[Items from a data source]
*****
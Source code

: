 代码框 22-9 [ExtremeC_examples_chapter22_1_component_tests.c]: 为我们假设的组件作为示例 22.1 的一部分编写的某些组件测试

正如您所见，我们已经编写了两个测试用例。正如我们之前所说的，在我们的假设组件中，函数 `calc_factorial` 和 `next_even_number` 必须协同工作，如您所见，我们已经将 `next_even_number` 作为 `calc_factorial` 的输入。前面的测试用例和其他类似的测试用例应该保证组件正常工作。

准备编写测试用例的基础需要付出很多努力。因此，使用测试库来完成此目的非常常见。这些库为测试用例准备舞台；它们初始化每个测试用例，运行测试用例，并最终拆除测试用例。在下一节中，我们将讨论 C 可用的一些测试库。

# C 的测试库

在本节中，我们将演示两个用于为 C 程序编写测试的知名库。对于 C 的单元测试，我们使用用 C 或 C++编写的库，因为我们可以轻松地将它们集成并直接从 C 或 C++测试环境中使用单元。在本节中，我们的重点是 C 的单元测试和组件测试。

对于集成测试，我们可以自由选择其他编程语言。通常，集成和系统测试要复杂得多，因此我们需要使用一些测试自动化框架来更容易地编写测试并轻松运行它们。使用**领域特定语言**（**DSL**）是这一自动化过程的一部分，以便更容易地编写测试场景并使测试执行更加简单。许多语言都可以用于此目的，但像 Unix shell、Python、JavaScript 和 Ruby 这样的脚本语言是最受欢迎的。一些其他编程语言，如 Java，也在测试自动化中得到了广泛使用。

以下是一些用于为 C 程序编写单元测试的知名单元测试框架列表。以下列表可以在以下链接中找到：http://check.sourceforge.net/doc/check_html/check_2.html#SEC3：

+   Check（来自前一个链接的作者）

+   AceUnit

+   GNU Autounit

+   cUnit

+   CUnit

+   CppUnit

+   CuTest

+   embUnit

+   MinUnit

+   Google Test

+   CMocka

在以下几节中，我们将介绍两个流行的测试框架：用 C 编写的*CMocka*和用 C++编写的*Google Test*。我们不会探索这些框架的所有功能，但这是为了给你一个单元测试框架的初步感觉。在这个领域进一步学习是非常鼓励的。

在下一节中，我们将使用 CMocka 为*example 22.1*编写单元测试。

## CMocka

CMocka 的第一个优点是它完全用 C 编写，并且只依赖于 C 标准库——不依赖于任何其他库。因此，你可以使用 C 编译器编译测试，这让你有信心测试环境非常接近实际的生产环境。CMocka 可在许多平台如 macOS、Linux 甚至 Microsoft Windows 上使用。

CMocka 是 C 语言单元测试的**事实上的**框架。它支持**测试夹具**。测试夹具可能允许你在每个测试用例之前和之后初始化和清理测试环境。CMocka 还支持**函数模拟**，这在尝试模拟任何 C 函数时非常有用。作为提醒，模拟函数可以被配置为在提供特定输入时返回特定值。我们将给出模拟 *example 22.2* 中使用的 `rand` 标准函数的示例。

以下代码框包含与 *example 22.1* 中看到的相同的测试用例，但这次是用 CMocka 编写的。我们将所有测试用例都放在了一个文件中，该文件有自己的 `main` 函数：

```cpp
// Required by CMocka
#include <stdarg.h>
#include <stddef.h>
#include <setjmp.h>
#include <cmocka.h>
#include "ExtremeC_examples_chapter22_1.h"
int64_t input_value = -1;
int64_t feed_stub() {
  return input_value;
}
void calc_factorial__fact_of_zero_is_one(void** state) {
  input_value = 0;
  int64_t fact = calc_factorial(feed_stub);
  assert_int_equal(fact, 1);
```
*****
[About this task] The records above need to be returned in full, with nothing altered.

[Result]
Source code

: 代码框 22-9 [ExtremeC_examples_chapter22_1_component_tests.c]: 为我们假设的组件作为示例 22.1 的一部分编写的某些组件测试

正如您所见，我们已经编写了两个测试用例。正如我们之前所说的，在我们的假设组件中，函数 `calc_factorial` 和 `next_even_number` 必须协同工作，如您所见，我们已经将 `next_even_number` 作为 `calc_factorial` 的输入。前面的测试用例和其他类似的测试用例应该保证组件正常工作。

准备编写测试用例的基础需要付出很多努力。因此，使用测试库来完成此目的非常常见。这些库为测试用例准备舞台；它们初始化每个测试用例，运行测试用例，并最终拆除测试用例。在下一节中，我们将讨论 C 可用的一些测试库。

# C 的测试库

在本节中，我们将演示两个用于为 C 程序编写测试的知名库。对于 C 的单元测试，我们使用用 C 或 C++编写的库，因为我们可以轻松地将它们集成并直接从 C 或 C++测试环境中使用单元。在本节中，我们的重点是 C 的单元测试和组件测试。

对于集成测试，我们可以自由选择其他编程语言。通常，集成和系统测试要复杂得多，因此我们需要使用一些测试自动化框架来更容易地编写测试并轻松运行它们。使用**领域特定语言**（**DSL**）是这一自动化过程的一部分，以便更容易地编写测试场景并使测试执行更加简单。许多语言都可以用于此目的，但像 Unix shell、Python、JavaScript 和 Ruby 这样的脚本语言是最受欢迎的。一些其他编程语言，如 Java，也在测试自动化中得到了广泛使用。

以下是一些用于为 C 程序编写单元测试的知名单元测试框架列表。以下列表可以在以下链接中找到：http://check.sourceforge.net/doc/check_html/check_2.html#SEC3：

+   Check（来自前一个链接的作者）

+   AceUnit

+   GNU Autounit

+   cUnit

+   CUnit

+   CppUnit

+   CuTest

+   embUnit

+   MinUnit

+   Google Test

+   CMocka

在以下几节中，我们将介绍两个流行的测试框架：用 C 编写的*CMocka*和用 C++编写的*Google Test*。我们不会探索这些框架的所有功能，但这是为了给你一个单元测试框架的初步感觉。在这个领域进一步学习是非常鼓励的。

在下一节中，我们将使用 CMocka 为*example 22.1*编写单元测试。

## CMocka

CMocka 的第一个优点是它完全用 C 编写，并且只依赖于 C 标准库——不依赖于任何其他库。因此，你可以使用 C 编译器编译测试，这让你有信心测试环境非常接近实际的生产环境。CMocka 可在许多平台如 macOS、Linux 甚至 Microsoft Windows 上使用。

CMocka 是 C 语言单元测试的**事实上的**框架。它支持**测试夹具**。测试夹具可能允许你在每个测试用例之前和之后初始化和清理测试环境。CMocka 还支持**函数模拟**，这在尝试模拟任何 C 函数时非常有用。作为提醒，模拟函数可以被配置为在提供特定输入时返回特定值。我们将给出模拟 *example 22.2* 中使用的 `rand` 标准函数的示例。

以下代码框包含与 *example 22.1* 中看到的相同的测试用例，但这次是用 CMocka 编写的。我们将所有测试用例都放在了一个文件中，该文件有自己的 `main` 函数：

```cpp
// Required by CMocka
#include <stdarg.h>
#include <stddef.h>
#include <setjmp.h>
#include <cmocka.h>
#include "ExtremeC_examples_chapter22_1.h"
int64_t input_value = -1;
int64_t feed_stub() {
  return input_value;
}
void calc_factorial__fact_of_zero_is_one(void** state) {
  input_value = 0;
  int64_t fact = calc_factorial(feed_stub);
  assert_int_equal(fact, 1);
```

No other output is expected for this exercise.